Using the records that appear below, write out exactly the lines from the one with "<details><summary>Benchmarking & jit</summary><ul>" through the one with "</ul></details>", keeping both end lines.

Collected data entries:

----

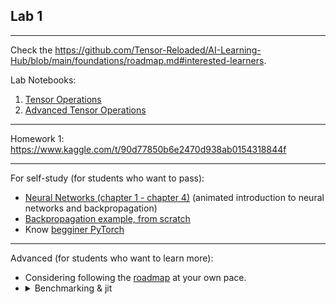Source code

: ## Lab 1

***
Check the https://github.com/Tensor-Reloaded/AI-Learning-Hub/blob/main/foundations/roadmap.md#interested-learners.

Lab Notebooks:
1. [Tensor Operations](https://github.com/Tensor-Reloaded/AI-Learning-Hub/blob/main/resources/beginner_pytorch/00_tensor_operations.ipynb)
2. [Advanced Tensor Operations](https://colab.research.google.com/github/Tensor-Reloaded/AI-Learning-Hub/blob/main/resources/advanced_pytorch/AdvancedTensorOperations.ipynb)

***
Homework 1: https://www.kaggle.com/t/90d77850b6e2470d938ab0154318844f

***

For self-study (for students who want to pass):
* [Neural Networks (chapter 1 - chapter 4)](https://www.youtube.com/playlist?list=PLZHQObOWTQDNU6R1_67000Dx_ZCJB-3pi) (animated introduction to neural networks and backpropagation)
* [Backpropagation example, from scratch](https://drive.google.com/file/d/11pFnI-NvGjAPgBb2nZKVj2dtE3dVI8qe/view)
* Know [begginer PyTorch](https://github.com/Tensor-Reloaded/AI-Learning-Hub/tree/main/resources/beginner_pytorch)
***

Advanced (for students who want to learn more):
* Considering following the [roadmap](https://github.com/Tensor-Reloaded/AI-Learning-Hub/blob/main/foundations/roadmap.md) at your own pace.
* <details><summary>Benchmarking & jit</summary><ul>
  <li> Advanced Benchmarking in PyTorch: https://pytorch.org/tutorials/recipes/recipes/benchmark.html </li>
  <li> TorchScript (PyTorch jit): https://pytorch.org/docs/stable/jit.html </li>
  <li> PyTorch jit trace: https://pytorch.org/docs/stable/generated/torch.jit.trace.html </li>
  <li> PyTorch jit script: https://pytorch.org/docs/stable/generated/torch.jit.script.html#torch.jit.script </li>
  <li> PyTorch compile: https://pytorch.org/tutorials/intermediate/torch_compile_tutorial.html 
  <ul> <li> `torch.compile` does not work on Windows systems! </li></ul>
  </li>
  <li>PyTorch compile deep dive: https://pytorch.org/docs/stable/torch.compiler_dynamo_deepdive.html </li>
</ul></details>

----

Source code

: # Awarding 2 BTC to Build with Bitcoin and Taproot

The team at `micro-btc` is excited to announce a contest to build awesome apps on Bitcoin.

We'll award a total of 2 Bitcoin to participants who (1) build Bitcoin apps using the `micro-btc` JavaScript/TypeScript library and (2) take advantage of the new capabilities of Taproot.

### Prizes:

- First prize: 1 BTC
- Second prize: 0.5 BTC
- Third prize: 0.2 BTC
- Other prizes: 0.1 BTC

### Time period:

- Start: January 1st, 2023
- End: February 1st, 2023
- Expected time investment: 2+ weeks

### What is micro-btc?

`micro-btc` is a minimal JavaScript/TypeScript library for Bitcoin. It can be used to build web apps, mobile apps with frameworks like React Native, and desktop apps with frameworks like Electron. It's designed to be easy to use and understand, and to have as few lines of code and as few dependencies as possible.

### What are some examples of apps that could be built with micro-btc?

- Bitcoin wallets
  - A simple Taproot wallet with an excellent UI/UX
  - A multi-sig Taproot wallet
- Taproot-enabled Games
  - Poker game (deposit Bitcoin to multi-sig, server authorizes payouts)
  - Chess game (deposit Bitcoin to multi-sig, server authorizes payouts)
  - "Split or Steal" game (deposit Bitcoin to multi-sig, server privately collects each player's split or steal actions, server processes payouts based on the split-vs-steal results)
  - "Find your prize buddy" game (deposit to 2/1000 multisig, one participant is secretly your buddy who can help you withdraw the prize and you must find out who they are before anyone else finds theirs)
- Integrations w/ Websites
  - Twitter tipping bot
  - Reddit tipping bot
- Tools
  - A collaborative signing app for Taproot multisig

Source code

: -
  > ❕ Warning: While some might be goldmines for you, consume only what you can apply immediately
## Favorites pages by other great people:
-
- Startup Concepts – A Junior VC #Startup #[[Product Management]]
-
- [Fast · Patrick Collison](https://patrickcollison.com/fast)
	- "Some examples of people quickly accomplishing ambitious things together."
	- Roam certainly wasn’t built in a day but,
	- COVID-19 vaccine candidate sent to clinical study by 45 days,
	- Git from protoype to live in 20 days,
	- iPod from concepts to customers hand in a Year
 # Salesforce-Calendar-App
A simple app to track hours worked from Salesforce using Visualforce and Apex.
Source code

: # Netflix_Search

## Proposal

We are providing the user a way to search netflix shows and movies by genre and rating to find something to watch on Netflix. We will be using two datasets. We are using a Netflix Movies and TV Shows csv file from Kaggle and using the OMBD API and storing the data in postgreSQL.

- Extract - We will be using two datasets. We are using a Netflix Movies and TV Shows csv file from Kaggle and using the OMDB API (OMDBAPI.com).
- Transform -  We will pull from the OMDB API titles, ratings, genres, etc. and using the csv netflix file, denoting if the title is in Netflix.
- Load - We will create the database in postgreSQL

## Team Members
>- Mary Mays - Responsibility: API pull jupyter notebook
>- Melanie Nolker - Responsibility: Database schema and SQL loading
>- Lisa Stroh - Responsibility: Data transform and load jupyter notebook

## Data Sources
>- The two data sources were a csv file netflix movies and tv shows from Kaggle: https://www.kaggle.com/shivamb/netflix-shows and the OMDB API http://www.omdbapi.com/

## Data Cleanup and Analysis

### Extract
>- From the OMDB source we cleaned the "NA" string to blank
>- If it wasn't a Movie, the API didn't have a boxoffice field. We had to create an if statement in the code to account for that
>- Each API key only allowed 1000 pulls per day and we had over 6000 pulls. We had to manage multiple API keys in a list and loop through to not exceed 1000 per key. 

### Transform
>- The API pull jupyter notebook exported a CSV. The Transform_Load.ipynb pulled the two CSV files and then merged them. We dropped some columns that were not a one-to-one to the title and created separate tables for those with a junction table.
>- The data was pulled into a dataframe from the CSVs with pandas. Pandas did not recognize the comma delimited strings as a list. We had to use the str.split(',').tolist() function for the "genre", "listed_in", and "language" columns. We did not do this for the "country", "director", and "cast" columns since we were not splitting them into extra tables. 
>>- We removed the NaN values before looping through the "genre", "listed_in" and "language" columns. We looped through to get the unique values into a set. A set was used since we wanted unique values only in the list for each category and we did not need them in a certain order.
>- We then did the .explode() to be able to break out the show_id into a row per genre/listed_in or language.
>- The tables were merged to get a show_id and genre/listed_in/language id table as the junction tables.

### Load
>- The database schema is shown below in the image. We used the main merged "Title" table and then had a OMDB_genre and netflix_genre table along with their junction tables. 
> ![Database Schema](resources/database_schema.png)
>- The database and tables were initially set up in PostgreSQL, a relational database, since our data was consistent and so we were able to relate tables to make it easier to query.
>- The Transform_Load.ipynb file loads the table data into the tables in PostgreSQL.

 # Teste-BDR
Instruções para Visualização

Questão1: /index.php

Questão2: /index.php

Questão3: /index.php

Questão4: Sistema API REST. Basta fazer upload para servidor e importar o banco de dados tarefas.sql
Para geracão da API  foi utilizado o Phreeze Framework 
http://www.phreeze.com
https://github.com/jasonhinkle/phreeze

----

* _Answer box_
* <details><summary>Benchmarking & jit</summary><ul>
  <li> Advanced Benchmarking in PyTorch: https://pytorch.org/tutorials/recipes/recipes/benchmark.html </li>
  <li> TorchScript (PyTorch jit): https://pytorch.org/docs/stable/jit.html </li>
  <li> PyTorch jit trace: https://pytorch.org/docs/stable/generated/torch.jit.trace.html </li>
  <li> PyTorch jit script: https://pytorch.org/docs/stable/generated/torch.jit.script.html#torch.jit.script </li>
  <li> PyTorch compile: https://pytorch.org/tutorials/intermediate/torch_compile_tutorial.html 
  <ul> <li> `torch.compile` does not work on Windows systems! </li></ul>
  </li>
  <li>PyTorch compile deep dive: https://pytorch.org/docs/stable/torch.compiler_dynamo_deepdive.html </li>
</ul></details>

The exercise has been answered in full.